§ WHAT NEEDS TO BE DONE: Transcribe all records below exactly, without images.

§ DATA FOR ANALYSIS:
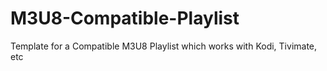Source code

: # M3U8-Compatible-Playlist
Template for a Compatible M3U8 Playlist which works with Kodi, Tivimate, etc
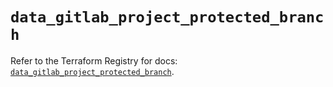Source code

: # `data_gitlab_project_protected_branch`

Refer to the Terraform Registry for docs: [`data_gitlab_project_protected_branch`](https://registry.terraform.io/providers/gitlabhq/gitlab/16.7.0/docs/data-sources/project_protected_branch).
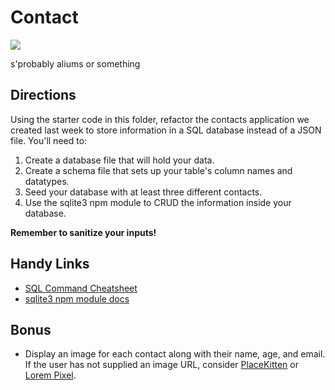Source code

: # Contact
![](http://2.bp.blogspot.com/-0qDTtAVym3U/UyIhIc-CZcI/AAAAAAAAPj4/aLJRrw_UECs/s1600/foster.jpeg)

s'probably aliums or something

## Directions

Using the starter code in this folder, refactor the contacts application we created last week to store information in a SQL database instead of a JSON file. You'll need to:

1. Create a database file that will hold your data.
2. Create a schema file that sets up your table's column names and datatypes.
3. Seed your database with at least three different contacts.
4. Use the sqlite3 npm module to CRUD the information inside your database.

**Remember to sanitize your inputs!**

## Handy Links
- [SQL Command Cheatsheet](https://github.com/ga-students/artemis_students/blob/master/guides/sql_cheatsheet.md)
- [sqlite3 npm module docs](https://www.npmjs.com/package/sqlite3)

## Bonus

- Display an image for each contact along with their name, age, and email. If the user has not supplied an image URL, consider [PlaceKitten](https://placekitten.com/) or [Lorem Pixel](http://lorempixel.com/).
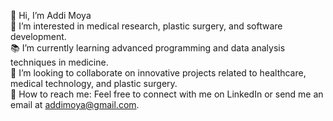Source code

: 🤖 Hi, I’m Addi Moya<br>
🔬 I’m interested in medical research, plastic surgery, and software development.<br>
📚 I’m currently learning advanced programming and data analysis techniques in medicine.<br>
🤝 I’m looking to collaborate on innovative projects related to healthcare, medical technology, and plastic surgery.<br>
📧 How to reach me: Feel free to connect with me on LinkedIn or send me an email at addimoya@gmail.com.<br>

<!---
GuzanoAchilles/GuzanoAchilles is a ✨ special ✨ repository because its `README.md` (this file) appears on your GitHub profile.
You can click the Preview link to take a look at your changes.
--->
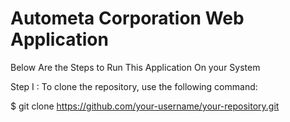 # Autometa Corporation Web Application

Below Are the Steps to Run This Application On your System 

Step I : To clone the repository, use the following command:

$ git clone https://github.com/your-username/your-repository.git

§ RESULT:
Source code

: # M3U8-Compatible-Playlist
Template for a Compatible M3U8 Playlist which works with Kodi, Tivimate, etc
Source code

: # `data_gitlab_project_protected_branch`

Refer to the Terraform Registry for docs: [`data_gitlab_project_protected_branch`](https://registry.terraform.io/providers/gitlabhq/gitlab/16.7.0/docs/data-sources/project_protected_branch).
Source code

: # Contact
![](http://2.bp.blogspot.com/-0qDTtAVym3U/UyIhIc-CZcI/AAAAAAAAPj4/aLJRrw_UECs/s1600/foster.jpeg)

s'probably aliums or something

## Directions

Using the starter code in this folder, refactor the contacts application we created last week to store information in a SQL database instead of a JSON file. You'll need to:

1. Create a database file that will hold your data.
2. Create a schema file that sets up your table's column names and datatypes.
3. Seed your database with at least three different contacts.
4. Use the sqlite3 npm module to CRUD the information inside your database.

**Remember to sanitize your inputs!**

## Handy Links
- [SQL Command Cheatsheet](https://github.com/ga-students/artemis_students/blob/master/guides/sql_cheatsheet.md)
- [sqlite3 npm module docs](https://www.npmjs.com/package/sqlite3)

## Bonus

- Display an image for each contact along with their name, age, and email. If the user has not supplied an image URL, consider [PlaceKitten](https://placekitten.com/) or [Lorem Pixel](http://lorempixel.com/).
Source code

: 🤖 Hi, I’m Addi Moya<br>
🔬 I’m interested in medical research, plastic surgery, and software development.<br>
📚 I’m currently learning advanced programming and data analysis techniques in medicine.<br>
🤝 I’m looking to collaborate on innovative projects related to healthcare, medical technology, and plastic surgery.<br>
📧 How to reach me: Feel free to connect with me on LinkedIn or send me an email at addimoya@gmail.com.<br>

<!---
GuzanoAchilles/GuzanoAchilles is a ✨ special ✨ repository because its `README.md` (this file) appears on your GitHub profile.
You can click the Preview link to take a look at your changes.
--->
 # Autometa Corporation Web Application

Below Are the Steps to Run This Application On your System 

Step I : To clone the repository, use the following command:

$ git clone https://github.com/your-username/your-repository.git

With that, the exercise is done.